Dialog is a dramatic force that resides in what is said but not intended, in what is intended but not said. It propels the Sisyphus boulder of story up the hill of expectation, where it pauses, lurches, then begins its downward tumble toward the discovery of damage. It is an attempt to communicate something, either to the person making the utterance, the person to whom it is putatively directed, or some abstraction of audience, perhaps even the gods.

Dialog is the drawings on the cave walls, exquisite evocations of something real, functional, beautiful; in some ways it is recognition and proof of our own existence because someone has uttered our name. But it is not all good news, not by any means; it is a Wagnerian opera when we were expecting Puccini, it is no when we were hoping for yes, it is a broken heart when we were expecting the kite fly of elation, it is the who? when we were hoping to be remembered.

In real life, the life from which we flee or seek to redesign whenever we sit or stand or lie down to write, there is conversation. In the alternate universe of fiction there is dialog, what we might have said had we been our characters, what we might have said had we known more clearly what we were doing. Conversation in fiction becomes a speed bump, a device that causes the story and our sense of it to lurch, jostling us out of our abandon. In fiction, dialog may be contrived to sound like conversation, but when have you seen individuals in story actually rely on such a thin veneer? Thus does conversation in fiction become a betrayal or motive or goal or self by the way it offers up proof of a recognized weakness.

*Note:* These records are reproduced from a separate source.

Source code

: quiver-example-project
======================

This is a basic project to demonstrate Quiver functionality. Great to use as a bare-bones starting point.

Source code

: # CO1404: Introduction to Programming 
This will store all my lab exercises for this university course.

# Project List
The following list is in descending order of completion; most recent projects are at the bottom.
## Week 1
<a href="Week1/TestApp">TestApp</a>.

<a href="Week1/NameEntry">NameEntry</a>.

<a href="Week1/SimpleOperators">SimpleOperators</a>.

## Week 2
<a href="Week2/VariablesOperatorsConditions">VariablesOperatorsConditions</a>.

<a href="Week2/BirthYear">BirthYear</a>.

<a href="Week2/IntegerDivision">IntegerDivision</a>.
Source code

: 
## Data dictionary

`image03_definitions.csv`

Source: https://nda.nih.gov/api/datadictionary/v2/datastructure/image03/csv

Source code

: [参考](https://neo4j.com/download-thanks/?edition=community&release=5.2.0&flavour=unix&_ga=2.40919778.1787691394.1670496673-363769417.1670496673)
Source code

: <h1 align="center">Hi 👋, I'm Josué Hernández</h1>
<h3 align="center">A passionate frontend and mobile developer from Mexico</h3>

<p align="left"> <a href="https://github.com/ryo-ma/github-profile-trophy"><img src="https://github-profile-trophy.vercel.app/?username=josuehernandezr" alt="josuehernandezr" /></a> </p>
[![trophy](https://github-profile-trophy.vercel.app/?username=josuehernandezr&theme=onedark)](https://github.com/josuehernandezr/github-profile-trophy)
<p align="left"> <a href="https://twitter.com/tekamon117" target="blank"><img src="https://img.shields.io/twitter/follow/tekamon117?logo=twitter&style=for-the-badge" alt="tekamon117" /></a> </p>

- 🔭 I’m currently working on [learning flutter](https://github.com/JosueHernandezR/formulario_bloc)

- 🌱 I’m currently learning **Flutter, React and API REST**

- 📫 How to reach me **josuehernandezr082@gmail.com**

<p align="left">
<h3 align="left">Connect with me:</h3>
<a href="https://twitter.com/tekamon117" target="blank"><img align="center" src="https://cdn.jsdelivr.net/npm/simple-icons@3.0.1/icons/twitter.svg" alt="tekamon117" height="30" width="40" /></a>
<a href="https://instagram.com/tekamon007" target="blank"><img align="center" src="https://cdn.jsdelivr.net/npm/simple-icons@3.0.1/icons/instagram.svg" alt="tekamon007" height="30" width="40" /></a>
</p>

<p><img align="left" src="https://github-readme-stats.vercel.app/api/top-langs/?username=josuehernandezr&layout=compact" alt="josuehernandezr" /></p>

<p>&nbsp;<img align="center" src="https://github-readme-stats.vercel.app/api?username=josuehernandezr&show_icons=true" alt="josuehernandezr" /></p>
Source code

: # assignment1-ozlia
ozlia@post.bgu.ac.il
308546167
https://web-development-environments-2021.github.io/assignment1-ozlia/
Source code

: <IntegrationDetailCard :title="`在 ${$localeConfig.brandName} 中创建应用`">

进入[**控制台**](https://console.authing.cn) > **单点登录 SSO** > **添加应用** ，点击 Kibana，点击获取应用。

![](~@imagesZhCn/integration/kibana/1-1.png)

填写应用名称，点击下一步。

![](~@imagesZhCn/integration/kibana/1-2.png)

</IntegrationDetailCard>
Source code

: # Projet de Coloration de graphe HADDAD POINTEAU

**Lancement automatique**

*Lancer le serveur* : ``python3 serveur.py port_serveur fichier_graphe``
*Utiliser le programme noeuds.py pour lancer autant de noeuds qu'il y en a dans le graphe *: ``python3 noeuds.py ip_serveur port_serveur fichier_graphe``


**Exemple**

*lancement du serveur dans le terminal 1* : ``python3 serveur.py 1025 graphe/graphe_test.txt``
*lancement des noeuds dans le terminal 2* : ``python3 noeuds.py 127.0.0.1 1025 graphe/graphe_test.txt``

The remarkably apt literary critic, Mikhail Bakhtin (1895-1975) recognizes dialog as a duality attempting to organize life, imparting to it the potential of being an agent as a specific aspect of message. This is a position I believe most writers come to accept as they grapple with the duality of dialog and their own attempts to set it into motion with action and intent. We don't have to wait for the Pinter and Miller and Stoppard of today, we can start way back in the day with, say, act one, scene two of Richard III, in which the dialog between he who wishes to become Richard and Anne, rages before us in a fiery clash of agenda and duality.

Dialog is the kindling for story; it should make us aware of the smoulder manifest when individuals--any individuals--gather to debate agenda--any agenda. To get to this place, we need to position ourselves firmly within the sphere of influence of each character who steps onto our stage. We have to become the three bag ladies waiting outside for Macbeth as well as the Rob and Laura Petrie of Macbeth. Anything less is conversation.

2 comments:

Rowena said...

"Dialog is the drawings on the cave walls, exquisite evocations of something real, functional, beautiful; in some ways it is recognition and proof of our own existence because someone has uttered our name."

This is beautiful. And it speaks so deeply to me.

Anonymous said...

Sometimes I think I've taken the dialog too far. So of course other times it's not far enough.